=== EXERCISE REQUIREMENTS ===
Every line in the material below that includes "добавления" should be copied.
-- MATERIAL SUPPLIED follows --
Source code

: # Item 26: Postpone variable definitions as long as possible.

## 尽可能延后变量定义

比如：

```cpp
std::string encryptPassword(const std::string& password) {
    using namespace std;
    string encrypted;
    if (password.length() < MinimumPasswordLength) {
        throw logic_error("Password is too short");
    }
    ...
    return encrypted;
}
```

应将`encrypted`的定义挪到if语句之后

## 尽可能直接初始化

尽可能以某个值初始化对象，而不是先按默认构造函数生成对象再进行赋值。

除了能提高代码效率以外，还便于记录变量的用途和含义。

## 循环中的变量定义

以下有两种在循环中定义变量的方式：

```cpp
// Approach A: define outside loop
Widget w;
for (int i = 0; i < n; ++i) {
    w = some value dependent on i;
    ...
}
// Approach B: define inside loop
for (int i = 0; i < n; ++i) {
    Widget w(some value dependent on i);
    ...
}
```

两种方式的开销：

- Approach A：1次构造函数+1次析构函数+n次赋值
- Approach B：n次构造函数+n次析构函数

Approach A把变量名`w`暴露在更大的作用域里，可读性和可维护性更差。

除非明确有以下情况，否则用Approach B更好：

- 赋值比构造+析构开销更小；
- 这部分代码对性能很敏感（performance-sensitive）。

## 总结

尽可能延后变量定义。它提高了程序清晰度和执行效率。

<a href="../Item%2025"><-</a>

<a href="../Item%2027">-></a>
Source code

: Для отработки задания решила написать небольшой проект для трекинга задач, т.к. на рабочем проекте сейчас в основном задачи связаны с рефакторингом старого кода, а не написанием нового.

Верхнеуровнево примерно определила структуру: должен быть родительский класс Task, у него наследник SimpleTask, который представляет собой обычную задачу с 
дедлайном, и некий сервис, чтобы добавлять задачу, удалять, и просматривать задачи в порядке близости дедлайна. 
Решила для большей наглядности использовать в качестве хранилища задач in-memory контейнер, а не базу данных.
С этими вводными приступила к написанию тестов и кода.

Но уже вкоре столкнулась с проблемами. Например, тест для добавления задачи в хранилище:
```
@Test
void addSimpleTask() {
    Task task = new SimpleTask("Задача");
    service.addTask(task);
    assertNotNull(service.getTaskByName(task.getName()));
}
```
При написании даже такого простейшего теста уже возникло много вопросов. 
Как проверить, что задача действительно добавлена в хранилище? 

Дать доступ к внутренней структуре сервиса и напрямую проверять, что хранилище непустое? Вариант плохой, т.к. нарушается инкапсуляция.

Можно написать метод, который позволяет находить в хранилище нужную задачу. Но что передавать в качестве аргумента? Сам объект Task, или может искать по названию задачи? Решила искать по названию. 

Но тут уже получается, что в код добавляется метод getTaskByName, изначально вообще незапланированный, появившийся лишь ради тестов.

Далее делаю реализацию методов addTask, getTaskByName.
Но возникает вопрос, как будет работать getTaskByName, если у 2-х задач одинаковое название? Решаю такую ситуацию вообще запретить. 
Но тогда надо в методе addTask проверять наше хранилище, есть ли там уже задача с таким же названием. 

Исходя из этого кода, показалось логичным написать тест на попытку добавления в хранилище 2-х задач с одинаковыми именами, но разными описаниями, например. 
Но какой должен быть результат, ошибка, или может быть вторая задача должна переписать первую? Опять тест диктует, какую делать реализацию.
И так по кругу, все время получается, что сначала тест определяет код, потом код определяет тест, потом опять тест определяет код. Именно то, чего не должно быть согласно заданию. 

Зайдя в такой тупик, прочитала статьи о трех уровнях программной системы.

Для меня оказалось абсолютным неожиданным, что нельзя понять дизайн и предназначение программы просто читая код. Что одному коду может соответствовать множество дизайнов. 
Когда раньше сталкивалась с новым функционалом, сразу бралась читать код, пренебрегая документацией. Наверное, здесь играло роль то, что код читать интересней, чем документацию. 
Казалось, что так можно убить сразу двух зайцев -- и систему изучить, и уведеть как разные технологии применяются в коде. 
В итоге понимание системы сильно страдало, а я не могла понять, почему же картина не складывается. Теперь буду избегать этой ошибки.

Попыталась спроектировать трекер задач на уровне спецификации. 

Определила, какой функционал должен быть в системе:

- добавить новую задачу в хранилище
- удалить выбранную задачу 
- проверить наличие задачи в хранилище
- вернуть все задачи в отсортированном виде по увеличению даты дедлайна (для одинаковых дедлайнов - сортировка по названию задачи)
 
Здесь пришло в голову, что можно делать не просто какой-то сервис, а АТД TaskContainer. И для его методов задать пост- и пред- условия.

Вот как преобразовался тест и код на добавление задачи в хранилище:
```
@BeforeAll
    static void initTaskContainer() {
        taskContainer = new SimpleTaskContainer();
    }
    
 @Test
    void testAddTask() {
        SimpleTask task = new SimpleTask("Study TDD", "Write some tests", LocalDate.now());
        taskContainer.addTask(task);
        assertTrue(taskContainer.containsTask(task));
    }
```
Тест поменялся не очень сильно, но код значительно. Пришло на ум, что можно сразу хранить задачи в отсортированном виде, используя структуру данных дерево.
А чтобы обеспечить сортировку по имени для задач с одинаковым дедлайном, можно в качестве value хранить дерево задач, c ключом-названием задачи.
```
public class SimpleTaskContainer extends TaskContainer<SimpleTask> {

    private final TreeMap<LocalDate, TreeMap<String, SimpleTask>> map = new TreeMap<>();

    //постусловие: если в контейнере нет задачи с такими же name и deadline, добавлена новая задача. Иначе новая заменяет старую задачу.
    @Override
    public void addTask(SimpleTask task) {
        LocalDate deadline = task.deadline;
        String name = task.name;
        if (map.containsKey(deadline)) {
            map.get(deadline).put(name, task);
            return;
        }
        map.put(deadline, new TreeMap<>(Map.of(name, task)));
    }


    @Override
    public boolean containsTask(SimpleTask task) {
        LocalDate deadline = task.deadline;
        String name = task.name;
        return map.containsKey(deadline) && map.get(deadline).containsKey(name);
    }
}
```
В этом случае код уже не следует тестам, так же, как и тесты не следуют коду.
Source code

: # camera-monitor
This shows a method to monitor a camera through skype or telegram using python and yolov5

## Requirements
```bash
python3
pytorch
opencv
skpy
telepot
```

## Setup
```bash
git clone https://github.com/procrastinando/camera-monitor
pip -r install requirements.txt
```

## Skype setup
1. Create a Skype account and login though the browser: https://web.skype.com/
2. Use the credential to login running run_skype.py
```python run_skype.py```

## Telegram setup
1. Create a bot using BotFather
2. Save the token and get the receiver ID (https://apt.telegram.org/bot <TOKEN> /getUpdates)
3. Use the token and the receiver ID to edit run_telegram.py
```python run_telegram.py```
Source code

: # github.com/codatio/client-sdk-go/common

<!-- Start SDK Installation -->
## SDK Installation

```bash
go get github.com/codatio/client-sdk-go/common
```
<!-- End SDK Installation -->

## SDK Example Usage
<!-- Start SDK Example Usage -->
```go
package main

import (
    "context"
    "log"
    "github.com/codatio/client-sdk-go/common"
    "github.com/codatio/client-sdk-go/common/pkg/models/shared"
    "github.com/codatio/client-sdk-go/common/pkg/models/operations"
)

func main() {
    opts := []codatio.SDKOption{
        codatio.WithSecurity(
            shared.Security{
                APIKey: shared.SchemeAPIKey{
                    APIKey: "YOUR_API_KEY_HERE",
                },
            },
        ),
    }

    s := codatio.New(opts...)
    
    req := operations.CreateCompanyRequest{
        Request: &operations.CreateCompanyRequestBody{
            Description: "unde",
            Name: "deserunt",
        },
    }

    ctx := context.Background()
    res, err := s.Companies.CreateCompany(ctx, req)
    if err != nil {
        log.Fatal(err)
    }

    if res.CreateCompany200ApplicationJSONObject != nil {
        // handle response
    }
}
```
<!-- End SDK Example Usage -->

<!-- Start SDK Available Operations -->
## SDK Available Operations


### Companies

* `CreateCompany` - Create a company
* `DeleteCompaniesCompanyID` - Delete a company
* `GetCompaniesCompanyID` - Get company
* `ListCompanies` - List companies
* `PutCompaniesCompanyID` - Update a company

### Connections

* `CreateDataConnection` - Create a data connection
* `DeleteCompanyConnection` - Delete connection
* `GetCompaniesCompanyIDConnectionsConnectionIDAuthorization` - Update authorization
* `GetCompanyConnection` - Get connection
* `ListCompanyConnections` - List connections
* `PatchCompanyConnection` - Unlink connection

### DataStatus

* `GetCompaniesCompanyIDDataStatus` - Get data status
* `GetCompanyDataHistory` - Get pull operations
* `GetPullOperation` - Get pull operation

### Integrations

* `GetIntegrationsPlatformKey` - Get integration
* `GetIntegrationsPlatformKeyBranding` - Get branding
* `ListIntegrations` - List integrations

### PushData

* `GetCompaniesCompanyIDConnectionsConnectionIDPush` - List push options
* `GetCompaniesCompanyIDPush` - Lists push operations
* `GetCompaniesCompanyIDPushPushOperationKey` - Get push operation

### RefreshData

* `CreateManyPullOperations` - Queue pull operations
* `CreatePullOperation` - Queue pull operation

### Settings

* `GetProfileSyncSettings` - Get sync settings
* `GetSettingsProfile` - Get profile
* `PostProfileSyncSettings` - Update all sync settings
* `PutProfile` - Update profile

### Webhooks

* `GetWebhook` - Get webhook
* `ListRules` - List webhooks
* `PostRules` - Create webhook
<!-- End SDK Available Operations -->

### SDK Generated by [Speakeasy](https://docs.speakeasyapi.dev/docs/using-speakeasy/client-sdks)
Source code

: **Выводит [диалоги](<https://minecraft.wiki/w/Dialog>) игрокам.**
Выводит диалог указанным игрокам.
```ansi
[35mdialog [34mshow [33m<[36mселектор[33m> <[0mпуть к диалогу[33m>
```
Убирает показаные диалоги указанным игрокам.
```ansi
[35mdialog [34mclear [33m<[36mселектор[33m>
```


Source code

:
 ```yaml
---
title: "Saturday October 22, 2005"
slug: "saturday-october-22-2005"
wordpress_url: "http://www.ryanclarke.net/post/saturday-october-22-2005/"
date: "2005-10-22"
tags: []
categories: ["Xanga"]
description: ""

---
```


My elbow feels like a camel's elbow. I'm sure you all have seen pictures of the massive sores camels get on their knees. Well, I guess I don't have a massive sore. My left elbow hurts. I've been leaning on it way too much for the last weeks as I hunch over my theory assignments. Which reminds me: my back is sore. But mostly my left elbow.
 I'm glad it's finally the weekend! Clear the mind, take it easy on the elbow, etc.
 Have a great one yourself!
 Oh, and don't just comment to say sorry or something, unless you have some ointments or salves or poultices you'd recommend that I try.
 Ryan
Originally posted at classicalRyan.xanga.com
-- MATERIAL SUPPLIED concluded --
=== TASK OUTPUT ===
Но уже вкоре столкнулась с проблемами. Например, тест для добавления задачи в хранилище:
Исходя из этого кода, показалось логичным написать тест на попытку добавления в хранилище 2-х задач с одинаковыми именами, но разными описаниями, например. 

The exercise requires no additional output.